You know that an architecture or pattern is no longer a secret sauce when suddenly an article pops up at Martin Fowler's page. This happened in the past with microservices and it also happened this year with microfrontends.
What is the microfrontend architecture and why are so many people enthusiastic about it? For many people a microfrontend architecture is the frontend equivalent of the microservice architecture for backend. As such instead of developing a monolith service (= service that has multiple responsibilities / capabilities) many microservices should be implemented. Likewise, instead of creating a monolith client (= application that contains all functionality that should be visible to the end-user) many individual modules should be implemented.
As it turns out this already represents the core difference. While a microservice is indeed self-contained and to some degree independent, a microfrontend will always be part of a larger application - at least from a UX point of view. Therefore, all the different microfrontend modules accessible by end-users will - in one combination or another - be loaded into the user's browser. Hence the question: Does it really make sense to put the same principles that have been applied for microservices to microfrontends?

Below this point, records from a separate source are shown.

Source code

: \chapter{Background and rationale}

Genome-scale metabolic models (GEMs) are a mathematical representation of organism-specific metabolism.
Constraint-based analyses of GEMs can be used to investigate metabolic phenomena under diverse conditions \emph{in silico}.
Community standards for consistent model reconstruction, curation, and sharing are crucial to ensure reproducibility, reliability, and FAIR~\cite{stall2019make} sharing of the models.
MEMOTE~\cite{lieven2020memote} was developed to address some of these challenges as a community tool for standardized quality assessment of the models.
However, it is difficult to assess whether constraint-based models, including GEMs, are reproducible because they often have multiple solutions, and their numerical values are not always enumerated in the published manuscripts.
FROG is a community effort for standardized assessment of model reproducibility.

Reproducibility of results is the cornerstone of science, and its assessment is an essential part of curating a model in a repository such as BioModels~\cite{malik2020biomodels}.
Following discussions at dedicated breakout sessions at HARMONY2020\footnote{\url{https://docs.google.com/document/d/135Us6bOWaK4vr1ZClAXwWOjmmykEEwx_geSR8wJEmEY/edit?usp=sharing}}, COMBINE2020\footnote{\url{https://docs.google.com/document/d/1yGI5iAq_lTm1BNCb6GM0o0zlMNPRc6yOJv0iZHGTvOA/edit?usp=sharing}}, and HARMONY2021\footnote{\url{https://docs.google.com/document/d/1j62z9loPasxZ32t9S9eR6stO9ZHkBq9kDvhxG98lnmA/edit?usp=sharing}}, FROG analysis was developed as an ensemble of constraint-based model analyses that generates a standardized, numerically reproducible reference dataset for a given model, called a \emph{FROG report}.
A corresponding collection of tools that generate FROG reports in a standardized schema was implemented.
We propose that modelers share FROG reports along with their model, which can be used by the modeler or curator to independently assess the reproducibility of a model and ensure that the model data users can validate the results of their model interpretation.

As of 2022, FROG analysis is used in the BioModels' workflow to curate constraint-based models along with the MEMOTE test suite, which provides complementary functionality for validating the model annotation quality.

Clearly, the answer must be no. While its nice to use React for microfrontend A and Angular for microfrontend B, such a decision should have a historic background. Having multiple frameworks in the same application will come at multiple sacrifices - most notably performance and consistency. Furthermore, to ensure a common denominator a microfrontend requires a so-called application shell.
An application shell can be thought of as an application without specific features. It may have a layout, a menu structure (without content), logo, footer, ... everything except very specific content or features. All the features come in form of modules, which are then loaded dynamically for the current user - making the experience truly personal and allowing to decouple rules (who can access what) from features (what is specifically done by this). Regarding rights management - this is the salvation we'd hoped for. Backend is still king, but now as backend decides what frontend modules to deliver we only get what we could also use.
Would I personally start with a microfrontend to begin with? It depends. Potentially no. If I would know its a larger application that will only grow - where the features will be provided by multiple developers (even teams), probably even external developers - then the answer is clearly yes. It's a nice pattern.
The in my opinion best solution out there is Piral. It's a microfrontend framework for React. Individual modules could be also written with other frameworks. It has a lean start being serverless-first and developer-first. Even better, from debugging to deploying - everything just works without a large configuration or anything.
Will microfrontends have a great future? I think so - but only if people stop thinking of microfrontends as a solution for "I can use multiple frameworks now" or "I need 5 backend services to get anything done - but never debugging".